Da qui sorgono domande urgenti che devono essere affrontate. In primo luogo, quanto è democratico che entità private esercitino una tale influenza sulla vita collettiva? In secondo luogo, quali criteri determinano la legittimità di queste funzioni e chi ritiene le big tech responsabili delle loro azioni e sulla base di quali parametri? Inoltre, come possiamo salvaguardarci da classificazioni errate, informazioni incomplete, modelli e sistemi difettosi? Soprattutto, chi garantirà l’affidabilità e la trasparenza dei criteri utilizzati nei processi di selezione, classificazione e decisione?

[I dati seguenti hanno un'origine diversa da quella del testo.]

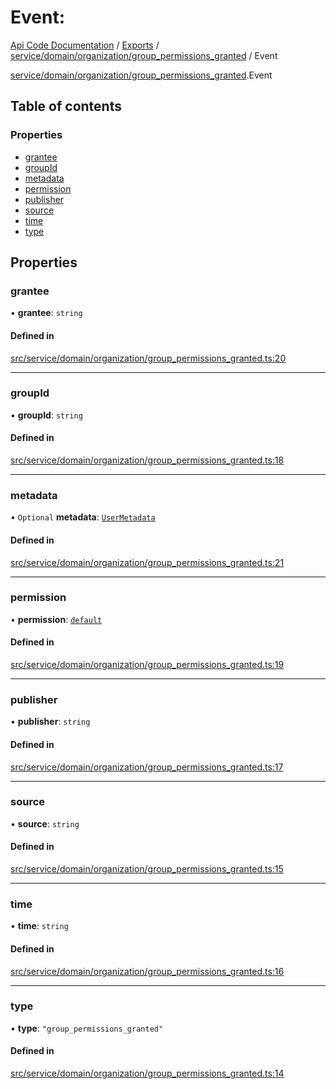 # Event: 
 
[Api Code Documentation](../README.md) / [Exports](../modules.md) / [service/domain/organization/group\_permissions\_granted](../modules/service_domain_organization_group_permissions_granted.md) / Event

[service/domain/organization/group\_permissions\_granted](../modules/service_domain_organization_group_permissions_granted.md).Event

## Table of contents

### Properties

- [grantee](service_domain_organization_group_permissions_granted.Event.md#grantee)
- [groupId](service_domain_organization_group_permissions_granted.Event.md#groupid)
- [metadata](service_domain_organization_group_permissions_granted.Event.md#metadata)
- [permission](service_domain_organization_group_permissions_granted.Event.md#permission)
- [publisher](service_domain_organization_group_permissions_granted.Event.md#publisher)
- [source](service_domain_organization_group_permissions_granted.Event.md#source)
- [time](service_domain_organization_group_permissions_granted.Event.md#time)
- [type](service_domain_organization_group_permissions_granted.Event.md#type)

## Properties

### grantee

• **grantee**: `string`

#### Defined in

[src/service/domain/organization/group_permissions_granted.ts:20](https://github.com/openkfw/TruBudget/blob/d07ad94/api/src/service/domain/organization/group_permissions_granted.ts#L20)

___

### groupId

• **groupId**: `string`

#### Defined in

[src/service/domain/organization/group_permissions_granted.ts:18](https://github.com/openkfw/TruBudget/blob/d07ad94/api/src/service/domain/organization/group_permissions_granted.ts#L18)

___

### metadata

• `Optional` **metadata**: [`UserMetadata`](../modules/service_domain_metadata.md#usermetadata)

#### Defined in

[src/service/domain/organization/group_permissions_granted.ts:21](https://github.com/openkfw/TruBudget/blob/d07ad94/api/src/service/domain/organization/group_permissions_granted.ts#L21)

___

### permission

• **permission**: [`default`](../modules/authz_intents.md#default)

#### Defined in

[src/service/domain/organization/group_permissions_granted.ts:19](https://github.com/openkfw/TruBudget/blob/d07ad94/api/src/service/domain/organization/group_permissions_granted.ts#L19)

___

### publisher

• **publisher**: `string`

#### Defined in

[src/service/domain/organization/group_permissions_granted.ts:17](https://github.com/openkfw/TruBudget/blob/d07ad94/api/src/service/domain/organization/group_permissions_granted.ts#L17)

___

### source

• **source**: `string`

#### Defined in

[src/service/domain/organization/group_permissions_granted.ts:15](https://github.com/openkfw/TruBudget/blob/d07ad94/api/src/service/domain/organization/group_permissions_granted.ts#L15)

___

### time

• **time**: `string`

#### Defined in

[src/service/domain/organization/group_permissions_granted.ts:16](https://github.com/openkfw/TruBudget/blob/d07ad94/api/src/service/domain/organization/group_permissions_granted.ts#L16)

___

### type

• **type**: ``"group_permissions_granted"``

#### Defined in

[src/service/domain/organization/group_permissions_granted.ts:14](https://github.com/openkfw/TruBudget/blob/d07ad94/api/src/service/domain/organization/group_permissions_granted.ts#L14)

Le agenzie di intelligence devono pertanto ripensare radicalmente i loro approcci tradizionali. Non solo è richiesta una ricalibrazione tecnologica, ma è necessario anche un esame profondo delle fondamenta concettuali che guidano i principi dell’informazione, della sovranità e dell’etica. In un mondo sempre più interconnesso, il saper-potere non è più monopolio delle istituzioni statali ma diventa una competizione aperta, in cui entità private e persino potenze straniere possono esercitare un’influenza significativa.

Questa arena multidimensionale e inestricabilmente interconnessa ha scatenato dinamiche inaudite nel modo in cui riceviamo e filtriamo le informazioni. Attualmente le minacce alla vita, alla libertà e alla sicurezza nazionale sono radicate nel crescente potere della tecnologia e delle sue applicazioni. Questi strumenti, con i loro obiettivi talvolta alienanti, ci hanno portato, anche contro la nostra volontà, in un contesto di relativismo morale dove i valori tradizionali perdono la loro natura assoluta, diventando invece variabili e soggetti a negoziazione e trasformazione.